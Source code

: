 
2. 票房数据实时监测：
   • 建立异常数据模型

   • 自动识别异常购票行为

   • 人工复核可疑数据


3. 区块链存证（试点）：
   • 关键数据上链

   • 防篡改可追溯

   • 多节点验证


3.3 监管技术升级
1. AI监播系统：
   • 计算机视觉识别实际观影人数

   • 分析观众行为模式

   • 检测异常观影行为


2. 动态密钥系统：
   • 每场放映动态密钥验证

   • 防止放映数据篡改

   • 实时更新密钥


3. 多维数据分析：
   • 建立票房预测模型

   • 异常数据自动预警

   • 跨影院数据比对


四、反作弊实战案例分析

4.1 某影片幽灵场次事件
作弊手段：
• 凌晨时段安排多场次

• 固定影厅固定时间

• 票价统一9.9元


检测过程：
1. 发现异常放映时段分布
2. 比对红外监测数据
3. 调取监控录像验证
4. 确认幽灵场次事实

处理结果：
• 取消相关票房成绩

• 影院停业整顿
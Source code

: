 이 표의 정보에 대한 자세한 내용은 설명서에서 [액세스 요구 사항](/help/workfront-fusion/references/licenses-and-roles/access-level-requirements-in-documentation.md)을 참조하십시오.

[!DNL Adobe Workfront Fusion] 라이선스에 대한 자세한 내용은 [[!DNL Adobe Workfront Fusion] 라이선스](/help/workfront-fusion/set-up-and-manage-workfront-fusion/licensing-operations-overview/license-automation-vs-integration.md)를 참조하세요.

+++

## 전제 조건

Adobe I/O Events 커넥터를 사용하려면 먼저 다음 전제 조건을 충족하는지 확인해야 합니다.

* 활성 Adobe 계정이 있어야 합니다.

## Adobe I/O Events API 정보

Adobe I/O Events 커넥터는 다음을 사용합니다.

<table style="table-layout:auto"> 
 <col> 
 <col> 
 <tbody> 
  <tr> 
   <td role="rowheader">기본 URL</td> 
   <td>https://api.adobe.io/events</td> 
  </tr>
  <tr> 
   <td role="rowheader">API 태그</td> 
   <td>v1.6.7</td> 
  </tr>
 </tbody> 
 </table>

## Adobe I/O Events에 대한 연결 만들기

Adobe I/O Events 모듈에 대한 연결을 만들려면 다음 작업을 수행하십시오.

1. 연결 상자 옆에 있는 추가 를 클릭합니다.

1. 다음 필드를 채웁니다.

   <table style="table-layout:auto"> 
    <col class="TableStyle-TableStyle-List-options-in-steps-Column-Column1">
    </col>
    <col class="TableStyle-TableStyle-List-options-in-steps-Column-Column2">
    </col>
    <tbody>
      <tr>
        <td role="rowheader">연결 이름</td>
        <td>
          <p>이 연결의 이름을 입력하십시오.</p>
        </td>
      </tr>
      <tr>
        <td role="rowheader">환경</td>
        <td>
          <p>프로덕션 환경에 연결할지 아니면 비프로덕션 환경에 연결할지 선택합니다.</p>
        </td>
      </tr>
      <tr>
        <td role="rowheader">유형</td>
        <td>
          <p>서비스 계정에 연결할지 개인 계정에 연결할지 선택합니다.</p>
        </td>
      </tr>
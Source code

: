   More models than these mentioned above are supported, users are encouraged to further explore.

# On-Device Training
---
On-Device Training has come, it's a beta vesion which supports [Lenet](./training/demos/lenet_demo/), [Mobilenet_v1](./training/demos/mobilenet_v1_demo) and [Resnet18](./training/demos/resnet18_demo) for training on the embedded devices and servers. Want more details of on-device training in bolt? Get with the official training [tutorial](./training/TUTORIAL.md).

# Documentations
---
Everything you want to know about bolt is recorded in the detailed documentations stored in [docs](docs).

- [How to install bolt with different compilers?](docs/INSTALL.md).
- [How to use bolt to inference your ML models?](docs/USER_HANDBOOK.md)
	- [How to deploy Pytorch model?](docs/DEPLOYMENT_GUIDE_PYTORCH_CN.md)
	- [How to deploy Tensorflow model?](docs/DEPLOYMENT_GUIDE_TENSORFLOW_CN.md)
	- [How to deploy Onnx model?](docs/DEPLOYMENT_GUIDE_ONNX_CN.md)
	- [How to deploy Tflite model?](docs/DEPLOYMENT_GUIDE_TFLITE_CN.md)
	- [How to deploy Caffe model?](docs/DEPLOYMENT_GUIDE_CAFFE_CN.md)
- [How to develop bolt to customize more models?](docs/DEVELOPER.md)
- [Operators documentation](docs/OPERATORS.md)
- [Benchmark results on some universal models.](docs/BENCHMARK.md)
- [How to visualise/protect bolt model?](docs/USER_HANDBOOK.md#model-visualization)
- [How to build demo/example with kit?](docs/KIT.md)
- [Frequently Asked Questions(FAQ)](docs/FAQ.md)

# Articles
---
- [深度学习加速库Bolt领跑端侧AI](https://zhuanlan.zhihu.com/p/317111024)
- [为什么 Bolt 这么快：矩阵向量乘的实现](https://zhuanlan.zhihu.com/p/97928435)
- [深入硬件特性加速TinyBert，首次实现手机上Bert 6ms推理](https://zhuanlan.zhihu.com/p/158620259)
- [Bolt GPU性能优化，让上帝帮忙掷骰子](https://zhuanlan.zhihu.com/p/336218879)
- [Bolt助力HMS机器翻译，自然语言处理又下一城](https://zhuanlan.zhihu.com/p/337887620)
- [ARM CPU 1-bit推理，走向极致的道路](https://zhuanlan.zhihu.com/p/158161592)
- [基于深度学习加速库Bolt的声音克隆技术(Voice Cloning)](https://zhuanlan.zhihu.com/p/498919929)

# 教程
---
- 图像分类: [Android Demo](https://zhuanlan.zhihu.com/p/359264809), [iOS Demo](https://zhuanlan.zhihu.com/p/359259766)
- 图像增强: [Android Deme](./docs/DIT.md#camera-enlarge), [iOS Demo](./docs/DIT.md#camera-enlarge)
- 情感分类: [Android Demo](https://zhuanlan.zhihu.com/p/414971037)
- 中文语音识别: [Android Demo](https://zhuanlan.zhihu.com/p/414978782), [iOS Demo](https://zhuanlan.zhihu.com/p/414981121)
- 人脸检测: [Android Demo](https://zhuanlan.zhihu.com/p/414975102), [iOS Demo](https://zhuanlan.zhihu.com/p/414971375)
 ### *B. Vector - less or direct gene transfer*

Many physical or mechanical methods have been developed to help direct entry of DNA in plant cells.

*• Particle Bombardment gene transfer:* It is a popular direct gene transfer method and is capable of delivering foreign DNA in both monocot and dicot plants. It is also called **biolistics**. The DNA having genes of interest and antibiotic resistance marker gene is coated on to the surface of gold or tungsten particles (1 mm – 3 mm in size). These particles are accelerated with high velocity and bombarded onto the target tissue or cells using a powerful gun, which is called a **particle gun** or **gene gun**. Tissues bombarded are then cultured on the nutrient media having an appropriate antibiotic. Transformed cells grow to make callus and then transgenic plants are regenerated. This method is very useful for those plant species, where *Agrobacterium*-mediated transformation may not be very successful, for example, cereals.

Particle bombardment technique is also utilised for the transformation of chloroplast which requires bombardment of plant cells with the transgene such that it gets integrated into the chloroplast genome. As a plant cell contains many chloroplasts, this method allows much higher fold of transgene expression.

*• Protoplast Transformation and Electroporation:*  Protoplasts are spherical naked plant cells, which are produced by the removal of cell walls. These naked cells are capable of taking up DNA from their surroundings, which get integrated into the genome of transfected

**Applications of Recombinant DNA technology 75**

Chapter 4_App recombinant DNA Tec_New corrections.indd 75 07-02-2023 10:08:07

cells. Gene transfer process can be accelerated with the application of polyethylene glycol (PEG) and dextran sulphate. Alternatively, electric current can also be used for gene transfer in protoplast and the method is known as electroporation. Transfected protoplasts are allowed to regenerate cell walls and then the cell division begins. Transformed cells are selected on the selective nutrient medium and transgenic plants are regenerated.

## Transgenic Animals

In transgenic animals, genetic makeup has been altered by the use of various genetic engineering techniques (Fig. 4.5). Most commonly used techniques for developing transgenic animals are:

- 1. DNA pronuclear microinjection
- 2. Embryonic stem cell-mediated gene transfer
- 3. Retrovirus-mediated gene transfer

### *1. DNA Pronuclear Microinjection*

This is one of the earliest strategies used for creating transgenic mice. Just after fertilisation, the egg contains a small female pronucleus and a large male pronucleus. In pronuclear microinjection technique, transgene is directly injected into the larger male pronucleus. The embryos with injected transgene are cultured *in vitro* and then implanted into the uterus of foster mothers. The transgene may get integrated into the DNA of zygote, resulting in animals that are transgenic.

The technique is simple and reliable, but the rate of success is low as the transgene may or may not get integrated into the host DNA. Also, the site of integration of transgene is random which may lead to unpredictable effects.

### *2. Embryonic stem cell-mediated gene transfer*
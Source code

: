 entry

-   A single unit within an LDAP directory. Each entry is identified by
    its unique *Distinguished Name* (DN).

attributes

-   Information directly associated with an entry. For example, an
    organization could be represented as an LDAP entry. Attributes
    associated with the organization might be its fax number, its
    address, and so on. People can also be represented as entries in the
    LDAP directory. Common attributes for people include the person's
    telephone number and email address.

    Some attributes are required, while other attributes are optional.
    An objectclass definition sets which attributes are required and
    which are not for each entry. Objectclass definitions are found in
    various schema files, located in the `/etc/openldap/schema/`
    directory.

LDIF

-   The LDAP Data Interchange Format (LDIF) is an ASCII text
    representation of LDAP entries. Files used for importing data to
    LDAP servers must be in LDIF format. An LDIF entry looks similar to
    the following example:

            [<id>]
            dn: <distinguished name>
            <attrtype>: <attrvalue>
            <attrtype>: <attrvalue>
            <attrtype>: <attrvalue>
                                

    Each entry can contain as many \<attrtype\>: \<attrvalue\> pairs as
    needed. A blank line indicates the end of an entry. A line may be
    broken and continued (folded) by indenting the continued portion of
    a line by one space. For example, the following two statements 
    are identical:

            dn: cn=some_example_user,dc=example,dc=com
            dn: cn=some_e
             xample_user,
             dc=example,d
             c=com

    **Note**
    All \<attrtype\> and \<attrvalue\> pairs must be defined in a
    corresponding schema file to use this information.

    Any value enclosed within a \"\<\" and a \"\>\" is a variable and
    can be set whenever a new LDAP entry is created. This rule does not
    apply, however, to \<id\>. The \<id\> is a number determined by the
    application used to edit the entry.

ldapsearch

▸ **Exercise description**: Given the records above, return exactly the lines starting at the line containing "Adobe I/O Events 커넥터는 다음을 사용합니다." and ending at the line containing "# Documentations", including both.

▸ **Output of the task**:
Adobe I/O Events 커넥터는 다음을 사용합니다.

<table style="table-layout:auto"> 
 <col> 
 <col> 
 <tbody> 
  <tr> 
   <td role="rowheader">기본 URL</td> 
   <td>https://api.adobe.io/events</td> 
  </tr>
  <tr> 
   <td role="rowheader">API 태그</td> 
   <td>v1.6.7</td> 
  </tr>
 </tbody> 
 </table>

## Adobe I/O Events에 대한 연결 만들기

Adobe I/O Events 모듈에 대한 연결을 만들려면 다음 작업을 수행하십시오.

1. 연결 상자 옆에 있는 추가 를 클릭합니다.

1. 다음 필드를 채웁니다.

   <table style="table-layout:auto"> 
    <col class="TableStyle-TableStyle-List-options-in-steps-Column-Column1">
    </col>
    <col class="TableStyle-TableStyle-List-options-in-steps-Column-Column2">
    </col>
    <tbody>
      <tr>
        <td role="rowheader">연결 이름</td>
        <td>
          <p>이 연결의 이름을 입력하십시오.</p>
        </td>
      </tr>
      <tr>
        <td role="rowheader">환경</td>
        <td>
          <p>프로덕션 환경에 연결할지 아니면 비프로덕션 환경에 연결할지 선택합니다.</p>
        </td>
      </tr>
      <tr>
        <td role="rowheader">유형</td>
        <td>
          <p>서비스 계정에 연결할지 개인 계정에 연결할지 선택합니다.</p>
        </td>
      </tr>
Source code

:   More models than these mentioned above are supported, users are encouraged to further explore.

# On-Device Training
---
On-Device Training has come, it's a beta vesion which supports [Lenet](./training/demos/lenet_demo/), [Mobilenet_v1](./training/demos/mobilenet_v1_demo) and [Resnet18](./training/demos/resnet18_demo) for training on the embedded devices and servers. Want more details of on-device training in bolt? Get with the official training [tutorial](./training/TUTORIAL.md).

# Documentations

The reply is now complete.